Top of INFORMATION PROVIDED

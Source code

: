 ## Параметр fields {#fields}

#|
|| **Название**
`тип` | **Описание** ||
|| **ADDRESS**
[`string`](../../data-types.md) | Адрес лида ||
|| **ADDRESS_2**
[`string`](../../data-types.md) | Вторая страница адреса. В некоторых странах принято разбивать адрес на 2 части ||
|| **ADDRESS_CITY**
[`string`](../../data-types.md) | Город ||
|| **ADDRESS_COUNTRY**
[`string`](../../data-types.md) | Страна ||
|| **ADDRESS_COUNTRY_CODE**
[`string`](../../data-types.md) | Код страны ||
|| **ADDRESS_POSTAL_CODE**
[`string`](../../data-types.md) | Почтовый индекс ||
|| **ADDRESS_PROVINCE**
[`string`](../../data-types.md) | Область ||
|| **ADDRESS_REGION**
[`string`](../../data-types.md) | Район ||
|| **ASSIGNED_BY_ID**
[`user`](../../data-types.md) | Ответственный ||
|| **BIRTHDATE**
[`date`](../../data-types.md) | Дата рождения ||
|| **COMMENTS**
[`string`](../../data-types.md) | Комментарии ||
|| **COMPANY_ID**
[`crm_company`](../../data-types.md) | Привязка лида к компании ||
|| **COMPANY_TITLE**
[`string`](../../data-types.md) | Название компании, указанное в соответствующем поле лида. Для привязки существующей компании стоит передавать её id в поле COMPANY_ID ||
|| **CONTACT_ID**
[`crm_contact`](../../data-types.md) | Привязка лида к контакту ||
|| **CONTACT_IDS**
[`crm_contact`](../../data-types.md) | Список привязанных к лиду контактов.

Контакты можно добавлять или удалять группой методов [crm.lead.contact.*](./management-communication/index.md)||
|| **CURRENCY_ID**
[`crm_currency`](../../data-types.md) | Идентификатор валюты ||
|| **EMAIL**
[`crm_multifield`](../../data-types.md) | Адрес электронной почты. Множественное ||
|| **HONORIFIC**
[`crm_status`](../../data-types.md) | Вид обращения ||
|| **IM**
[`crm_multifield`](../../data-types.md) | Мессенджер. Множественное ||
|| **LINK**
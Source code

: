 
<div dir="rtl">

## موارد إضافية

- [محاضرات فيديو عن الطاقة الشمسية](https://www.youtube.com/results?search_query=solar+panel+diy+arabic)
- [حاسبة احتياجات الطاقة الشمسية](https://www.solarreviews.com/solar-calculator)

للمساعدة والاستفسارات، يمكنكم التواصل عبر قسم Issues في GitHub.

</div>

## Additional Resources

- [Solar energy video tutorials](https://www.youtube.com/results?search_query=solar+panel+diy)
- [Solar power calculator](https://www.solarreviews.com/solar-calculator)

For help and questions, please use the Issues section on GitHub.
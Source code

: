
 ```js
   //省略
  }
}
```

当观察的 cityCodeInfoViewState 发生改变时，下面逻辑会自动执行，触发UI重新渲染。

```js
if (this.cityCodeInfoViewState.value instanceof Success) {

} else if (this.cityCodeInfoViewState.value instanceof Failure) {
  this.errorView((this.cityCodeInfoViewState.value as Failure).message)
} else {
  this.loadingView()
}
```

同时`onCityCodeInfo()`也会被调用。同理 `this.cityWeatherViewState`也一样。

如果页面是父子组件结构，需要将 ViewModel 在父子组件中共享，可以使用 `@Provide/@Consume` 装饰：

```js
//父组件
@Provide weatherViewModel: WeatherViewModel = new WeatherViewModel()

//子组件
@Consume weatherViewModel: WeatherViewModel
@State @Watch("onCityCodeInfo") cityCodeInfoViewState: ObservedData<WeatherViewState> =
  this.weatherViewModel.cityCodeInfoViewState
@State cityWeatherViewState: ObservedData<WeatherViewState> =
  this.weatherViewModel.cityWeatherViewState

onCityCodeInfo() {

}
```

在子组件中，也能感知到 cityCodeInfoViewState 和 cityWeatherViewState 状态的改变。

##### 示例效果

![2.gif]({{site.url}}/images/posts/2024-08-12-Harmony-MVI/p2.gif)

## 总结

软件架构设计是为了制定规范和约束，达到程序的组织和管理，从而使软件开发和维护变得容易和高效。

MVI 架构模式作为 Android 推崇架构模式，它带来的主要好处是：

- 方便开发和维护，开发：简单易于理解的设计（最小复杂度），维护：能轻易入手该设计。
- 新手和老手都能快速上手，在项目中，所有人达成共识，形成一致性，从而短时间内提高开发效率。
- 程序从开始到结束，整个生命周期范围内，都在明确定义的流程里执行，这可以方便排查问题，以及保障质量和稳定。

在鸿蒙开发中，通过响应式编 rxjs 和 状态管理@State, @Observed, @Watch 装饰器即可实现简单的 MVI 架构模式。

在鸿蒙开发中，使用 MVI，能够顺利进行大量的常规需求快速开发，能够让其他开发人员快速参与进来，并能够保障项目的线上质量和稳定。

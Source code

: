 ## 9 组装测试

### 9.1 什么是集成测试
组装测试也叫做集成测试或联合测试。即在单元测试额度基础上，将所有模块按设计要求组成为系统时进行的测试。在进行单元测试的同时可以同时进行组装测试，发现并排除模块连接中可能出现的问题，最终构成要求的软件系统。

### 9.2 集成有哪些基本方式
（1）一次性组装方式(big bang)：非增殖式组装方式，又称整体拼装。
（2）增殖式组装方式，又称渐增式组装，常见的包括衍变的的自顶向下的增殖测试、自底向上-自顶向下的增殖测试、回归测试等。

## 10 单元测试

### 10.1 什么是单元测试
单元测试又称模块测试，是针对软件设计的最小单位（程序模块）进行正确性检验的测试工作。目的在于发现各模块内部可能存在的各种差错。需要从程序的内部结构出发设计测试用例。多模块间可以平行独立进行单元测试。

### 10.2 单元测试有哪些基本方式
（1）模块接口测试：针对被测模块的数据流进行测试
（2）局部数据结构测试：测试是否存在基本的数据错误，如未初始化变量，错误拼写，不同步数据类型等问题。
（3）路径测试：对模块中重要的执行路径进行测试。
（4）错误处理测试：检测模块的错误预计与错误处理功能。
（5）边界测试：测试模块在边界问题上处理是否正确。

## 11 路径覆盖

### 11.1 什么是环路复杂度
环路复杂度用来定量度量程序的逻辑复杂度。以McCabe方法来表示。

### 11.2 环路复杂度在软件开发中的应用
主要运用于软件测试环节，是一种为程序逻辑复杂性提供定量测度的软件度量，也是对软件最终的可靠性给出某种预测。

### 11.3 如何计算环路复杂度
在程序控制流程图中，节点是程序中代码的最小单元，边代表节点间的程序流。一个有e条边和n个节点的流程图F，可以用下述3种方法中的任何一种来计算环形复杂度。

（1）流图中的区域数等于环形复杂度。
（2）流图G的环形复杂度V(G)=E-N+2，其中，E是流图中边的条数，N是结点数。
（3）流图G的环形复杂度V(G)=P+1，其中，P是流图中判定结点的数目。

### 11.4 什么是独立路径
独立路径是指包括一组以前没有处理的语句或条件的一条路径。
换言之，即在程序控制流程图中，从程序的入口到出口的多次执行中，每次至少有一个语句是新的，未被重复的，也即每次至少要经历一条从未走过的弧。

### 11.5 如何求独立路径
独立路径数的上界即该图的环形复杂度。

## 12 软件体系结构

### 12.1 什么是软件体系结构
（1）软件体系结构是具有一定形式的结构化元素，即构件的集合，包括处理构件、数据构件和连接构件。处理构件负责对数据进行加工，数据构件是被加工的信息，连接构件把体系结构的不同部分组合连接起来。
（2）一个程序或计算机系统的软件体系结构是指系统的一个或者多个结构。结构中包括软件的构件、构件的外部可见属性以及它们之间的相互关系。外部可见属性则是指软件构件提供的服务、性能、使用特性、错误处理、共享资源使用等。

Bottom of INFORMATION PROVIDED

PROBLEM REQUIREMENTS =
Please give back only the lines between the first line of the entries and the line with "- [محاضرات فيديو", both ends included, word for word.

OUTPUT FOR THIS TASK =
Source code

: ## Параметр fields {#fields}

#|
|| **Название**
`тип` | **Описание** ||
|| **ADDRESS**
[`string`](../../data-types.md) | Адрес лида ||
|| **ADDRESS_2**
[`string`](../../data-types.md) | Вторая страница адреса. В некоторых странах принято разбивать адрес на 2 части ||
|| **ADDRESS_CITY**
[`string`](../../data-types.md) | Город ||
|| **ADDRESS_COUNTRY**
[`string`](../../data-types.md) | Страна ||
|| **ADDRESS_COUNTRY_CODE**
[`string`](../../data-types.md) | Код страны ||
|| **ADDRESS_POSTAL_CODE**
[`string`](../../data-types.md) | Почтовый индекс ||
|| **ADDRESS_PROVINCE**
[`string`](../../data-types.md) | Область ||
|| **ADDRESS_REGION**
[`string`](../../data-types.md) | Район ||
|| **ASSIGNED_BY_ID**
[`user`](../../data-types.md) | Ответственный ||
|| **BIRTHDATE**
[`date`](../../data-types.md) | Дата рождения ||
|| **COMMENTS**
[`string`](../../data-types.md) | Комментарии ||
|| **COMPANY_ID**
[`crm_company`](../../data-types.md) | Привязка лида к компании ||
|| **COMPANY_TITLE**
[`string`](../../data-types.md) | Название компании, указанное в соответствующем поле лида. Для привязки существующей компании стоит передавать её id в поле COMPANY_ID ||
|| **CONTACT_ID**
[`crm_contact`](../../data-types.md) | Привязка лида к контакту ||
|| **CONTACT_IDS**
[`crm_contact`](../../data-types.md) | Список привязанных к лиду контактов.

Контакты можно добавлять или удалять группой методов [crm.lead.contact.*](./management-communication/index.md)||
|| **CURRENCY_ID**
[`crm_currency`](../../data-types.md) | Идентификатор валюты ||
|| **EMAIL**
[`crm_multifield`](../../data-types.md) | Адрес электронной почты. Множественное ||
|| **HONORIFIC**
[`crm_status`](../../data-types.md) | Вид обращения ||
|| **IM**
[`crm_multifield`](../../data-types.md) | Мессенджер. Множественное ||
|| **LINK**
Source code

: 
<div dir="rtl">

## موارد إضافية

- [محاضرات فيديو عن الطاقة الشمسية](https://www.youtube.com/results?search_query=solar+panel+diy+arabic)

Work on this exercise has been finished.